Source material Start Marker
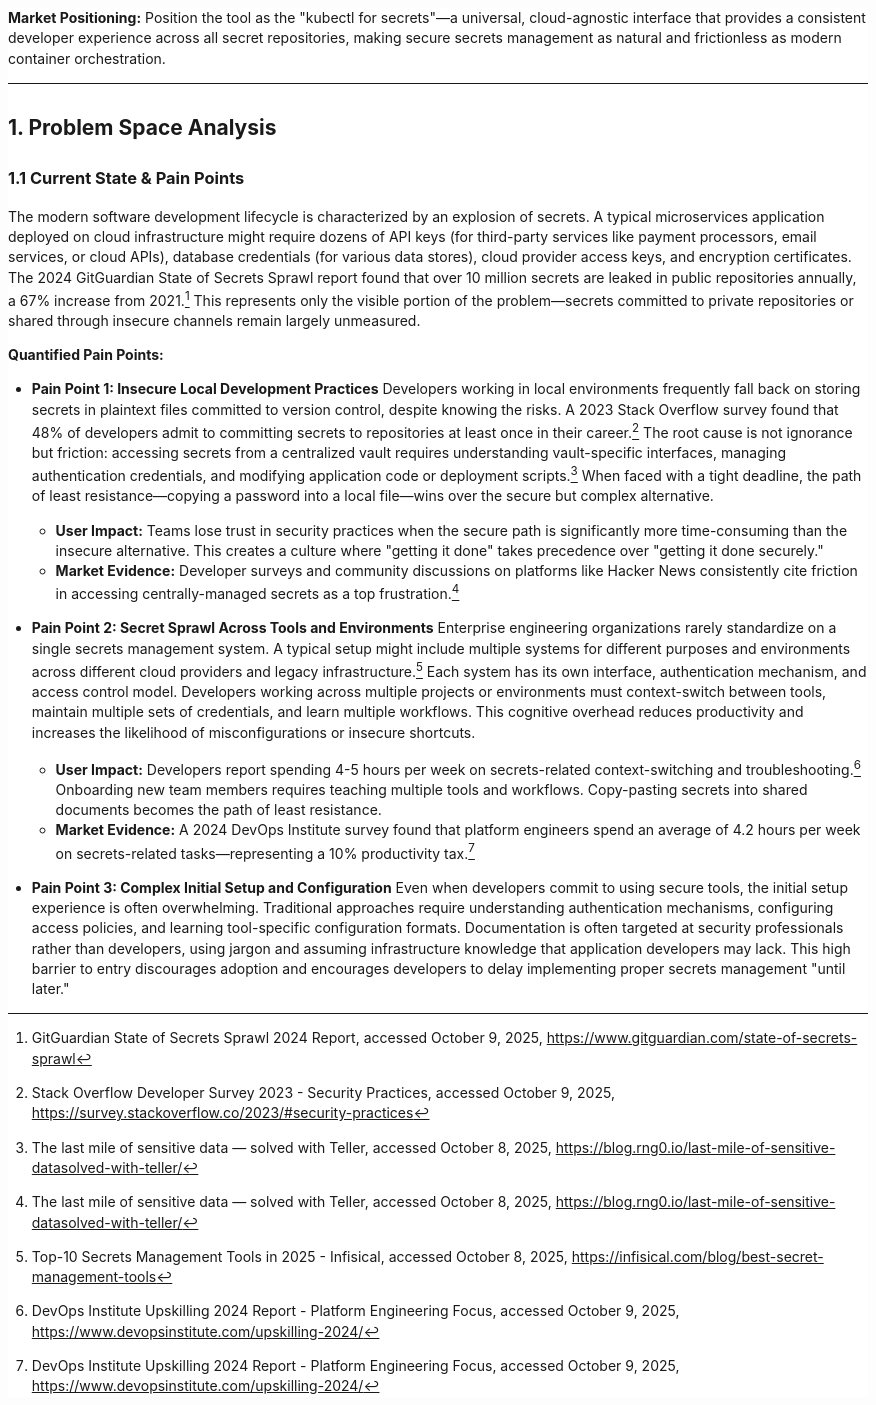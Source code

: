 **Market Positioning:** Position the tool as the "kubectl for secrets"—a universal, cloud-agnostic interface that provides a consistent developer experience across all secret repositories, making secure secrets management as natural and frictionless as modern container orchestration.

---

## 1. Problem Space Analysis

### 1.1 Current State & Pain Points

The modern software development lifecycle is characterized by an explosion of secrets. A typical microservices application deployed on cloud infrastructure might require dozens of API keys (for third-party services like payment processors, email services, or cloud APIs), database credentials (for various data stores), cloud provider access keys, and encryption certificates. The 2024 GitGuardian State of Secrets Sprawl report found that over 10 million secrets are leaked in public repositories annually, a 67% increase from 2021.[^60] This represents only the visible portion of the problem—secrets committed to private repositories or shared through insecure channels remain largely unmeasured.

**Quantified Pain Points:**

- **Pain Point 1: Insecure Local Development Practices**
  Developers working in local environments frequently fall back on storing secrets in plaintext files committed to version control, despite knowing the risks. A 2023 Stack Overflow survey found that 48% of developers admit to committing secrets to repositories at least once in their career.[^61] The root cause is not ignorance but friction: accessing secrets from a centralized vault requires understanding vault-specific interfaces, managing authentication credentials, and modifying application code or deployment scripts.[^2] When faced with a tight deadline, the path of least resistance—copying a password into a local file—wins over the secure but complex alternative.

  - **User Impact:** Teams lose trust in security practices when the secure path is significantly more time-consuming than the insecure alternative. This creates a culture where "getting it done" takes precedence over "getting it done securely."
  - **Market Evidence:** Developer surveys and community discussions on platforms like Hacker News consistently cite friction in accessing centrally-managed secrets as a top frustration.[^2]

- **Pain Point 2: Secret Sprawl Across Tools and Environments**
  Enterprise engineering organizations rarely standardize on a single secrets management system. A typical setup might include multiple systems for different purposes and environments across different cloud providers and legacy infrastructure.[^10] Each system has its own interface, authentication mechanism, and access control model. Developers working across multiple projects or environments must context-switch between tools, maintain multiple sets of credentials, and learn multiple workflows. This cognitive overhead reduces productivity and increases the likelihood of misconfigurations or insecure shortcuts.

  - **User Impact:** Developers report spending 4-5 hours per week on secrets-related context-switching and troubleshooting.[^63] Onboarding new team members requires teaching multiple tools and workflows. Copy-pasting secrets into shared documents becomes the path of least resistance.
  - **Market Evidence:** A 2024 DevOps Institute survey found that platform engineers spend an average of 4.2 hours per week on secrets-related tasks—representing a 10% productivity tax.[^63]

- **Pain Point 3: Complex Initial Setup and Configuration**
  Even when developers commit to using secure tools, the initial setup experience is often overwhelming. Traditional approaches require understanding authentication mechanisms, configuring access policies, and learning tool-specific configuration formats. Documentation is often targeted at security professionals rather than developers, using jargon and assuming infrastructure knowledge that application developers may lack. This high barrier to entry discourages adoption and encourages developers to delay implementing proper secrets management "until later."


[^1]: How to set up Doppler for secrets management (step-by-step guide) - Security Boulevard, accessed October 8, 2025, https://securityboulevard.com/2025/09/how-to-set-up-doppler-for-secrets-management-step-by-step-guide/
[^2]: The last mile of sensitive data — solved with Teller, accessed October 8, 2025, https://blog.rng0.io/last-mile-of-sensitive-datasolved-with-teller/
[^4]: Teller download | SourceForge.net, accessed October 8, 2025, https://sourceforge.net/projects/teller.mirror/
[^5]: Infisical: Unified platform for secrets, certs, and privileged access management | Y Combinator, accessed October 8, 2025, https://www.ycombinator.com/companies/infisical
[^8]: tellerops/teller: Cloud native secrets management for developers - never leave your command line for secrets. - GitHub, accessed October 8, 2025, https://github.com/tellerops/teller
[^10]: Top-10 Secrets Management Tools in 2025 - Infisical, accessed October 8, 2025, https://infisical.com/blog/best-secret-management-tools
[^11]: PierreBeucher/novops: Cross-platform secret & config manager for development and CI environments - GitHub, accessed October 8, 2025, https://github.com/PierreBeucher/novops
[^12]: Doppler vs. EnvKey: Advantages and Disadvantages, accessed October 8, 2025, https://www.envkey.com/compare/doppler-secrets-manager/
[^13]: Secrets Management: Doppler or HashiCorp Vault? - The New Stack, accessed October 8, 2025, https://thenewstack.io/secrets-management-doppler-or-hashicorp-vault/
[^14]: What is HashiCorp Vault? Features and Use Cases Explained - Devoteam, accessed October 8, 2025, https://www.devoteam.com/expert-view/what-is-hashicorp-vault/
[^16]: AWS Marketplace: Akeyless Secrets Management - Amazon.com, accessed October 8, 2025, https://aws.amazon.com/marketplace/pp/prodview-nybsd7lzcdqfy
[^20]: Infisical is the open-source platform for secrets management, PKI, and SSH access. - GitHub, accessed October 8, 2025, https://github.com/Infisical/infisical
[^21]: Teller for Windows, macOS and Linux - Softorage, accessed October 8, 2025, https://softorage.com/software/teller/
[^33]: Teller: Universal secret manager, never leave your terminal to use secrets | Hacker News, accessed October 8, 2025, https://news.ycombinator.com/item?id=39036265
[^34]: Doppler secrets manager: Centralize & secure secrets, accessed October 8, 2025, https://www.doppler.com/platform/secrets-manager
[^35]: How to set up Doppler for secrets management (step-by-step guide), accessed October 8, 2025, https://www.doppler.com/blog/doppler-secrets-setup-guide
[^37]: Infisical | Secrets Management on Autopilot, accessed October 8, 2025, https://infisical.com/
[^40]: Understanding HashiCorp Vault: 5 Key Features, Pricing & Alternatives - Configu, accessed October 8, 2025, https://configu.com/blog/understanding-hashicorp-vault-5-key-features-pricing-alternatives/
[^44]: What is the Secret Zero Problem? A Deep Dive into Cloud-Native Authentication - Infisical, accessed October 8, 2025, https://infisical.com/blog/solving-secret-zero-problem
[^59]: Doppler - Visual Studio Marketplace, accessed October 8, 2025, https://marketplace.visualstudio.com/items?itemName=doppler.doppler-vscode
[^60]: GitGuardian State of Secrets Sprawl 2024 Report, accessed October 9, 2025, https://www.gitguardian.com/state-of-secrets-sprawl
[^61]: Stack Overflow Developer Survey 2023 - Security Practices, accessed October 9, 2025, https://survey.stackoverflow.co/2023/#security-practices
[^62]: Verizon 2023 Data Breach Investigations Report, accessed October 9, 2025, https://www.verizon.com/business/resources/reports/dbir/
[^63]: DevOps Institute Upskilling 2024 Report - Platform Engineering Focus, accessed October 9, 2025, https://www.devopsinstitute.com/upskilling-2024/
[^64]: IBM Cost of a Data Breach Report 2024, accessed October 9, 2025, https://www.ibm.com/security/data-breach
[^65]: Gartner Cloud Adoption Trends 2024, accessed October 9, 2025, https://www.gartner.com/en/information-technology/insights/cloud-strategy
[^67]: Puppet State of DevOps Report 2024 - Secrets Management Section, accessed October 9, 2025, https://www.puppet.com/resources/state-of-devops-report
[^68]: CyberArk Conjur - Open Source Secrets Management, accessed October 9, 2025, https://www.conjur.org/
[^69]: 1Password Secrets Automation - Developer Tools, accessed October 9, 2025, https://developer.1password.com/docs/secrets-automation/
[^72]: The Twelve-Factor App - III. Config, accessed October 9, 2025, https://12factor.net/config
[^74]: Managing Secrets in Multi-Cloud Environments - HashiCorp Blog, accessed October 9, 2025, https://www.hashicorp.com/blog/managing-secrets-multi-cloud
Source material End Marker
» Task goal
Please return all lines from the records that hold the word "typical".

» Exercise answer
The modern software development lifecycle is characterized by an explosion of secrets. A typical microservices application deployed on cloud infrastructure might require dozens of API keys (for third-party services like payment processors, email services, or cloud APIs), database credentials (for various data stores), cloud provider access keys, and encryption certificates. The 2024 GitGuardian State of Secrets Sprawl report found that over 10 million secrets are leaked in public repositories annually, a 67% increase from 2021.[^60] This represents only the visible portion of the problem—secrets committed to private repositories or shared through insecure channels remain largely unmeasured.
  Enterprise engineering organizations rarely standardize on a single secrets management system. A typical setup might include multiple systems for different purposes and environments across different cloud providers and legacy infrastructure.[^10] Each system has its own interface, authentication mechanism, and access control model. Developers working across multiple projects or environments must context-switch between tools, maintain multiple sets of credentials, and learn multiple workflows. This cognitive overhead reduces productivity and increases the likelihood of misconfigurations or insecure shortcuts.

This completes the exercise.